For something a little unusual, try Cabbage ‘Northern Lights Mixed’ with various foliage colours to delight you and your friends. If you leave them in until early summer they will flower and the yellow flowers are edible – yummy!! Dianthus barbatus, more commonly known as Sweet William, gives a stunning display in early to mid summer and there are a number of wonderful cultivars to choose from. Foxgloves (Digitalis) have come a long way in recent years from their biennial wild relatives and the range of colours and forms is worth studying, from ‘Excelsior Hybrids’ up to 1.5 metres to ‘Silver Cub’ at only 60cm high.

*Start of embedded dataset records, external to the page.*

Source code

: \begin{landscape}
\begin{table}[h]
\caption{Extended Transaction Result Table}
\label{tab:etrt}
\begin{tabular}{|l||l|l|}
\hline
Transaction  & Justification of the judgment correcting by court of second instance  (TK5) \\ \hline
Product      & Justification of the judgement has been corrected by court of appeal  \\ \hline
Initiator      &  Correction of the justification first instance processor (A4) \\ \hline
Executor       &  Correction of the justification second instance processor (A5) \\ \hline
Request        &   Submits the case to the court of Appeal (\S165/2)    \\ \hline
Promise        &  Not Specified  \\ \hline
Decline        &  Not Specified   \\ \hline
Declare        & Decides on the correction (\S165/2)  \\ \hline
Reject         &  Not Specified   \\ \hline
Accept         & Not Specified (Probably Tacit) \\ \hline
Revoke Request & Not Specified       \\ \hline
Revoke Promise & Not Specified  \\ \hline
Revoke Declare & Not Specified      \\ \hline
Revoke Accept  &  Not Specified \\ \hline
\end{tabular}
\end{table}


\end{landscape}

Dianthus barbatus ‘Excelsior Mixed’, Pansy ‘Majestic Giants Mixed’ & Viols ‘Sorbet Orange Jump Up’
Pansies and Violas are amongst of the most popular winter and spring flowering plants for containers in our gardens and, although they are classified as perennials, we do tend to grow them as biennials. The flowers are edible as well as colourful and one of my all-time favourites is ‘Majestic Giants’ with flowers up to 10cm across. Wallflowers (Erysimums) are one of the more traditional biennial plants used by local authorities and larger public gardens for spectacular spring displays. Try ‘Tom Thumb Mixed’ for an easy to manage cultivar with a wide range of flower colours from yellows to rusts and reds. It works well in a container because it only reaches 20cm high.

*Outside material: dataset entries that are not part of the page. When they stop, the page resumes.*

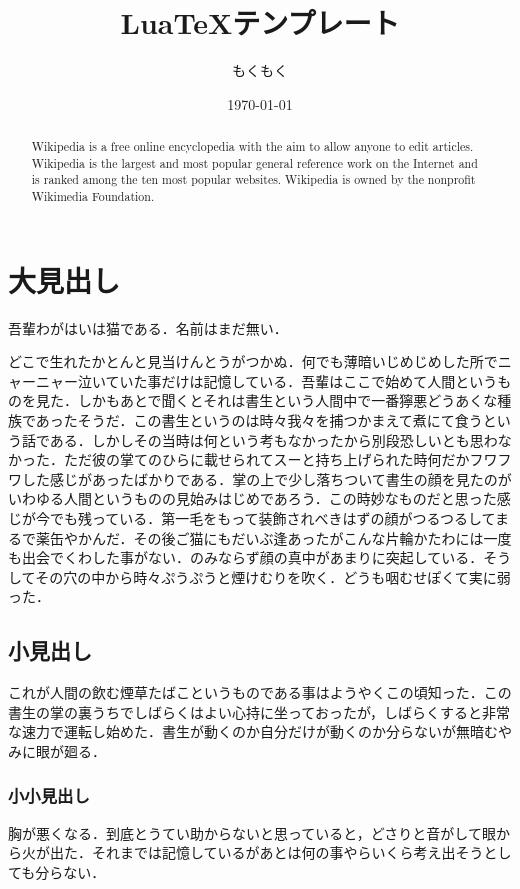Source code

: \documentclass[10pt,a4paper]{ltjsarticle}       %
\title{Lua\TeX テンプレート}
\author{もくもく}
\date{\today}
\begin{document}
\maketitle
\thispagestyle{fancy}

\begin{abstract}
Wikipedia is a free online encyclopedia with the aim to allow anyone to edit articles. Wikipedia is the largest and most popular general reference work on the Internet and is ranked among the ten most popular websites. Wikipedia is owned by the nonprofit Wikimedia Foundation.
\end{abstract}

\tableofcontents
\clearpage

\section{大見出し \label{Sec:1}}
吾輩わがはいは猫である．名前はまだ無い．

どこで生れたかとんと見当けんとうがつかぬ．何でも薄暗いじめじめした所でニャーニャー泣いていた事だけは記憶している．吾輩はここで始めて人間というものを見た．しかもあとで聞くとそれは書生という人間中で一番獰悪どうあくな種族であったそうだ．この書生というのは時々我々を捕つかまえて煮にて食うという話である．しかしその当時は何という考もなかったから別段恐しいとも思わなかった．ただ彼の掌てのひらに載せられてスーと持ち上げられた時何だかフワフワした感じがあったばかりである．掌の上で少し落ちついて書生の顔を見たのがいわゆる人間というものの見始みはじめであろう．この時妙なものだと思った感じが今でも残っている．第一毛をもって装飾されべきはずの顔がつるつるしてまるで薬缶やかんだ．その後ご猫にもだいぶ逢あったがこんな片輪かたわには一度も出会でくわした事がない．のみならず顔の真中があまりに突起している．そうしてその穴の中から時々ぷうぷうと煙けむりを吹く．どうも咽むせぽくて実に弱った．

\subsection{小見出し \label{Ssec:1}}
これが人間の飲む煙草たばこというものである事はようやくこの頃知った．この書生の掌の裏うちでしばらくはよい心持に坐っておったが，しばらくすると非常な速力で運転し始めた．書生が動くのか自分だけが動くのか分らないが無暗むやみに眼が廻る．

\subsubsection{小小見出し \label{Sssec:1}}
胸が悪くなる．到底とうてい助からないと思っていると，どさりと音がして眼から火が出た．それまでは記憶しているがあとは何の事やらいくら考え出そうとしても分らない．
\end{document}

Cabbage ‘Northern Lights’, Calenduala officinalis nana ‘Fruit Twist’ & Nigella papillosa ‘Midnight’
Some plants can be nudged into a biennial life-cycle just by changing the sowing dates. Plants such as Calendula, Limnanthes and Nigella can be sown directly into the garden in late September, will germinate quickly in the warm soil and will then overwinter as young plants, flowering in April and May for instead of June, July and August. These plants are normally sold as hardy annuals for direct spring sowing. Give it a try and surprise yourself and your neighbours.
Whatever you grow now for your winter and spring garden, enjoy the surprises that these wonderful plants can give you.